Processor, memory, and I/O are the three most important subsystems in a server from a performance perspective. At any given point in time, one of them tends to become a bottleneck from the performance perspective. We often hear of applications that are CPU-bound, memory-bound, or I/O-bound.
In this chapter, we will examine these three subsystems with particular reference to servers built according to the IA-32 (Intel® Architecture, 32-bit), often generically called x86 architecture. In particular, we will describe the most recent generation of Intel® processors compatible with the IA-32 architecture; i.e., the Intel® microarchitecture (formerly known by the codename Nehalem). 1
The Nehalem microarchitecture (see "Intel Microarchitectures" in Chapter 2, page 45) and its variation, the Westmere microarchitecture, include three families of processors that are used on the Cisco UCS: the Nehalem-EP, the Nehalem-EX, and the Westmere-EP. Table 2-1 summarizes the main characteristics of these processors.
Table 2-1. UCS Processors
Nehalem-EP |
Westmere-EP |
Nehalem-EX |
Nehalem-EX |
|
Commercial Name |
Xeon® 5500 |
Xeon® 5600 |
Xeon® 6500 |
Xeon® 7500 |
Max Sockets Supported |
2 |
2 |
2 |
8 |
Max Cores per Socket |
4 |
6 |
8 |
8 |
Max Threads per Socket |
8 |
12 |
16 |
16 |
MB Cache (Level 3) |
8 |
12 |
18 |
24 |
Max # of Memory DIMMs |
18 |
18 |
32 |
128 |
The Processor Evolution
Modern processors or CPUs (Central Processing Units) are built using the latest silicon technology and pack millions of transistors and megabytes of memory on a single die (blocks of semiconducting material that contains a processor).

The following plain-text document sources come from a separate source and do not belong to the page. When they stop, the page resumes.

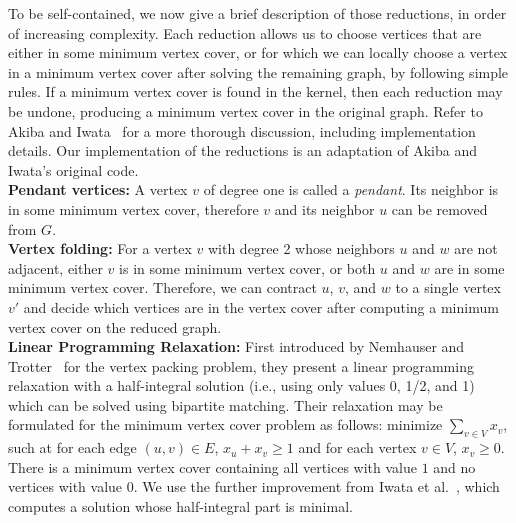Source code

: \documentclass[twoside,leqno,twocolumn]{article}
\begin{document}
To be self-contained, we now give a brief description of those reductions, in order of increasing complexity. Each reduction allows us to choose vertices that are either in some minimum vertex cover, or for which we can locally choose a vertex in a minimum vertex cover after solving the remaining graph, by following simple rules. If a minimum vertex cover  is found in the kernel, then each reduction may be undone, producing a minimum vertex cover in the original graph. Refer to Akiba and Iwata~\cite{akiba-tcs-2016} for a more thorough discussion, including implementation details. Our implementation of the reductions is an adaptation of Akiba and Iwata's original code. \\

\noindent\textbf{Pendant vertices:} A vertex $v$ of degree one is called a \emph{pendant}. Its neighbor is in some minimum vertex cover, therefore $v$ and its neighbor $u$ can be removed from $G$. \\


\noindent\textbf{Vertex folding:} For a vertex $v$ with degree 2 whose neighbors $u$ and $w$ are not adjacent, either $v$ is in some minimum vertex cover, or both $u$ and $w$ are in some minimum vertex cover. Therefore, we can contract $u$, $v$, and $w$ to a single vertex $v'$ and decide which vertices are in the vertex cover after computing a minimum vertex cover on the reduced graph. \\

\noindent\textbf{Linear Programming Relaxation:}
First introduced by Nemhauser and Trotter~\cite{nemhauser-1975} for the vertex
packing problem, they present a linear programming relaxation with a
half-integral solution (i.e., using only values 0, 1/2, and 1) which can be
solved using bipartite matching. Their relaxation may be formulated for the
minimum vertex cover problem as follows: minimize $\sum_{v\in V}{x_v}$, such at
for each edge $(u, v) \in E$, $x_u + x_v \geq 1$ and for each vertex $v \in V$,
$x_v \geq 0$. There is a minimum vertex cover containing all vertices with value
$1$ and no vertices with value $0$. We use the further improvement from Iwata et al.~\cite{iwata-2014}, which computes a solution whose half-integral part is minimal. \\
\end{document}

Multiple dies are fabricated together in a silicon wafer; each die is cut out individually, tested, and assembled in a ceramic package. This involves mounting the die, connecting the die pads to the pins on the package, and sealing the die.
At this point, the processor in its package is ready to be sold and mounted on servers. Figure 2-1 shows a packaged Intel® Xeon® 5500.
Figure 2-1 An Intel Xeon 5500 Processor
Sockets
Processors are installed on the motherboard using a mounting/interconnection structure known as a "socket." Figure 2-2 shows a socket used for an Intel® Processor. This allows the customers to personalize a server motherboard by installing processors with different clock speeds and power consumption,
Figure 2-2 An Intel processor socket
The number of sockets present on a server motherboard determines how many processors can be installed. Originally, servers had a single socket, but more recently, to increase server performance, 2-, 4-, and 8-socket servers have appeared on the market.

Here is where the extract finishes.